Build a directed network of lead-lag relationships across multiple markets. Computes pairwise Hayashi-Yoshida correlations at multiple lags and constructs a graph where edges point from leaders to followers.
import horizon as hz

network = hz.lead_lag_network(
    market_ids=["trump-win", "harris-win", "senate-gop", "house-gop"],
    timestamps=[ts_trump, ts_harris, ts_senate, ts_house],
    prices=[px_trump, px_harris, px_senate, px_house],
    max_lag=5,
    min_correlation=0.3,
)

print(f"Nodes: {len(network.nodes)}")
print(f"Edges: {len(network.edges)}")
for edge in network.edges:
    print(f"  {edge.source} -> {edge.target}: "
          f"lag={edge.lag}, corr={edge.correlation:.3f}")

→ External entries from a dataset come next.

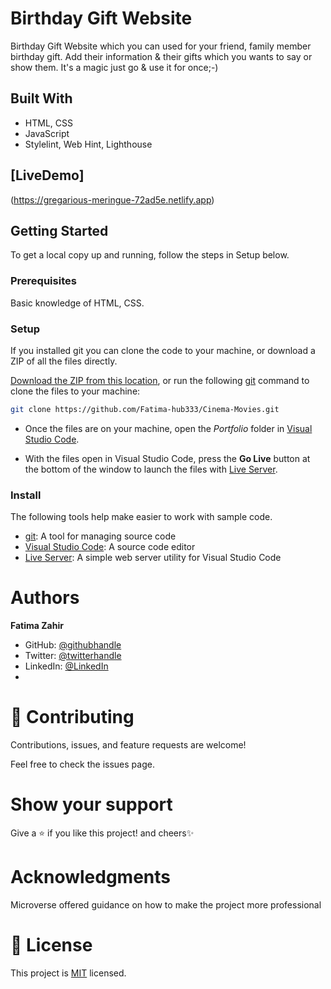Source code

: # Birthday Gift Website
Birthday Gift Website which you can used for your friend, family member birthday gift. Add their information & their gifts which you wants to say or show them. It's a magic just go & use it for once;-)

## Built With

- HTML, CSS
- JavaScript
- Stylelint, Web Hint, Lighthouse

<!-- ![screenshot](images/) -->

## [LiveDemo] 
(https://gregarious-meringue-72ad5e.netlify.app)

## Getting Started
To get a local copy up and running, follow the steps in Setup below.

### Prerequisites
Basic knowledge of HTML, CSS.

### Setup
If you installed git you can clone the code to your machine, or download a ZIP of all the files directly.

[Download the ZIP from this location](https://github.com/Fatima-hub333/Space_Exploration_Website.git), or run the following [git](https://git-scm.com/downloads) command to clone the files to your machine:

```bash
git clone https://github.com/Fatima-hub333/Cinema-Movies.git
```

- Once the files are on your machine, open the _Portfolio_ folder in [Visual Studio Code](https://code.visualstudio.com/).

- With the files open in Visual Studio Code, press the **Go Live** button at the bottom of the window to launch the files with [Live Server](https://marketplace.visualstudio.com/items?itemName=ritwickdey.LiveServer).

### Install

The following tools help make easier to work with sample code.

- [git](https://git-scm.com/downloads): A tool for managing source code
- [Visual Studio Code](https://code.visualstudio.com/): A source code editor
- [Live Server](https://marketplace.visualstudio.com/items?itemName=ritwickdey.LiveServer): A simple web server utility for Visual Studio Code

# Authors

**Fatima Zahir**

- GitHub: [@githubhandle](https://github.com/Fatima-hub333)
- Twitter: [@twitterhandle](https://twitter.com/Fatima_developr)
- LinkedIn: [@LinkedIn](https://www.linkedin.com/in/fatimaa-zahir/)
- 
# 🤝 Contributing
Contributions, issues, and feature requests are welcome!

Feel free to check the issues page.

# Show your support
Give a ⭐️ if you like this project! and cheers✨

 # Acknowledgments
Microverse offered guidance on how to make the project more professional


# 📝 License
This project is [MIT](./MIT.md) licensed.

# Identify market leaders (most outgoing edges)
for node in network.nodes:
    print(f"  {node.market_id}: out_degree={node.out_degree}, "
          f"in_degree={node.in_degree}")
ParameterTypeDefaultDescription
market_idslist[str]requiredMarket identifiers
timestampslist[list[float]]requiredTick timestamps for each market
priceslist[list[float]]requiredTick prices for each market
max_lagint5Maximum lag to test in cross-correlation
min_correlationfloat0.3Minimum absolute correlation to create an edge

LeadLagNetwork Type

FieldTypeDescription
nodeslist[GraphNode]Market nodes with degree statistics
edgeslist[GraphEdge]Directed edges from leaders to followers
adjacencylist[list[float]]Weighted adjacency matrix (correlation values)

GraphNode Type

FieldTypeDescription
market_idstrMarket identifier
out_degreeintNumber of markets this one leads
in_degreeintNumber of markets that lead this one
leadership_scorefloatout_degree / (in_degree + out_degree)

GraphEdge Type

FieldTypeDescription
sourcestrLeader market ID
targetstrFollower market ID
lagintOptimal lag (in ticks) from source to target
correlationfloatCorrelation strength at the optimal lag

Pipeline Integration

hz.lead_lag_detector

Creates a pipeline function that tracks lead-lag relationships between feeds and injects leadership scores into ctx.params.
import horizon as hz

def follow_leader(ctx):
    ll = ctx.params.get("lead_lag")
    if ll is None:
        return []

    # If our market is a follower, use the leader's signal
    leader_price = ll.get("leader_price")
    if leader_price is not None:
        lag = ll["lag"]
        # Leader moved up -- anticipate follower moving up
        if leader_price > ctx.feed.price + 0.02:
            return hz.order(side="buy", price=ctx.feed.price, size=10)
    return []

hz.run(
    name="lead_lag_trader",
    markets=["senate-gop"],
    feeds={
        "target": hz.PolymarketBook("senate-gop-token"),
        "leader": hz.PolymarketBook("trump-win-token"),
    },
    pipeline=[
        hz.lead_lag_detector(
            feed_x="leader",
            feed_y="target",
            lookback=500,
            max_lag=10,
        ),
        follow_leader,
    ],
)
ParameterTypeDefaultDescription
feed_xstrrequiredPotential leader feed
feed_ystrrequiredPotential follower feed
lookbackint500Number of observations to retain for correlation
max_lagint10Maximum lag to scan
min_correlationfloat0.3Minimum correlation to flag a lead-lag relationship
param_namestr"lead_lag"Key in ctx.params

Mathematical Background

The HY estimator computes the realized covariance between two asynchronously observed processes. For each pair of return intervals that overlap in time, it accumulates the product of the returns. This avoids synchronization (e.g., previous-tick interpolation) which attenuates correlation at high frequencies (the Epps effect).HY_cov = sum over overlapping intervals (delta_X_i * delta_Y_j)
X Granger-causes Y if past values of X improve the prediction of Y beyond what past values of Y alone provide. The test compares two VAR regressions:
  • Restricted: Y_t = c + sum(a_i * Y_{t-i})
  • Unrestricted: Y_t = c + sum(a_i * Y_{t-i}) + sum(b_i * X_{t-i})
An F-test on the incremental explanatory power of X determines significance.
In prediction markets, lead-lag relationships arise because:
  1. Correlated events: Related markets (e.g., presidency and Senate) share underlying information
  2. Liquidity differences: More liquid markets incorporate information faster
  3. Attention asymmetry: High-profile markets attract faster traders
Detecting these relationships enables cross-market signal extraction and early positioning.